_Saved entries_

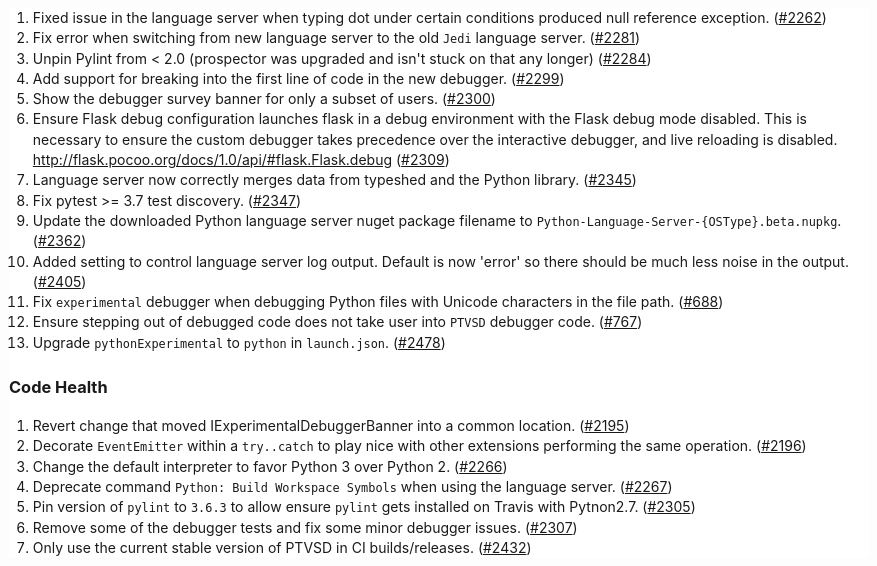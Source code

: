 1. Fixed issue in the language server when typing dot under certain conditions produced null reference exception.
   ([#2262](https://github.com/Microsoft/vscode-python/issues/2262))
1. Fix error when switching from new language server to the old `Jedi` language server.
   ([#2281](https://github.com/Microsoft/vscode-python/issues/2281))
1. Unpin Pylint from < 2.0 (prospector was upgraded and isn't stuck on that any longer)
   ([#2284](https://github.com/Microsoft/vscode-python/issues/2284))
1. Add support for breaking into the first line of code in the new debugger.
   ([#2299](https://github.com/Microsoft/vscode-python/issues/2299))
1. Show the debugger survey banner for only a subset of users.
   ([#2300](https://github.com/Microsoft/vscode-python/issues/2300))
1. Ensure Flask debug configuration launches flask in a debug environment with the Flask debug mode disabled.
   This is necessary to ensure the custom debugger takes precedence over the interactive debugger, and live reloading is disabled.
   http://flask.pocoo.org/docs/1.0/api/#flask.Flask.debug
   ([#2309](https://github.com/Microsoft/vscode-python/issues/2309))
1. Language server now correctly merges data from typeshed and the Python library.
   ([#2345](https://github.com/Microsoft/vscode-python/issues/2345))
1. Fix pytest >= 3.7 test discovery.
   ([#2347](https://github.com/Microsoft/vscode-python/issues/2347))
1. Update the downloaded Python language server nuget package filename to
   `Python-Language-Server-{OSType}.beta.nupkg`.
   ([#2362](https://github.com/Microsoft/vscode-python/issues/2362))
1. Added setting to control language server log output. Default is now 'error' so there should be much less noise in the output.
   ([#2405](https://github.com/Microsoft/vscode-python/issues/2405))
1. Fix `experimental` debugger when debugging Python files with Unicode characters in the file path.
   ([#688](https://github.com/Microsoft/vscode-python/issues/688))
1. Ensure stepping out of debugged code does not take user into `PTVSD` debugger code.
   ([#767](https://github.com/Microsoft/vscode-python/issues/767))
1. Upgrade `pythonExperimental` to `python` in `launch.json`.
   ([#2478](https://github.com/Microsoft/vscode-python/issues/2478))

### Code Health

1. Revert change that moved IExperimentalDebuggerBanner into a common location.
   ([#2195](https://github.com/Microsoft/vscode-python/issues/2195))
1. Decorate `EventEmitter` within a `try..catch` to play nice with other extensions performing the same operation.
   ([#2196](https://github.com/Microsoft/vscode-python/issues/2196))
1. Change the default interpreter to favor Python 3 over Python 2.
   ([#2266](https://github.com/Microsoft/vscode-python/issues/2266))
1. Deprecate command `Python: Build Workspace Symbols` when using the language server.
   ([#2267](https://github.com/Microsoft/vscode-python/issues/2267))
1. Pin version of `pylint` to `3.6.3` to allow ensure `pylint` gets installed on Travis with Pytnon2.7.
   ([#2305](https://github.com/Microsoft/vscode-python/issues/2305))
1. Remove some of the debugger tests and fix some minor debugger issues.
   ([#2307](https://github.com/Microsoft/vscode-python/issues/2307))
1. Only use the current stable version of PTVSD in CI builds/releases.
   ([#2432](https://github.com/Microsoft/vscode-python/issues/2432))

_TASK INSTRUCTIONS_
Only this range is to be output: the line that contains "1. Only use" through the last line of the records above, both inclusive.

_RESPONSE_
1. Only use the current stable version of PTVSD in CI builds/releases.
   ([#2432](https://github.com/Microsoft/vscode-python/issues/2432))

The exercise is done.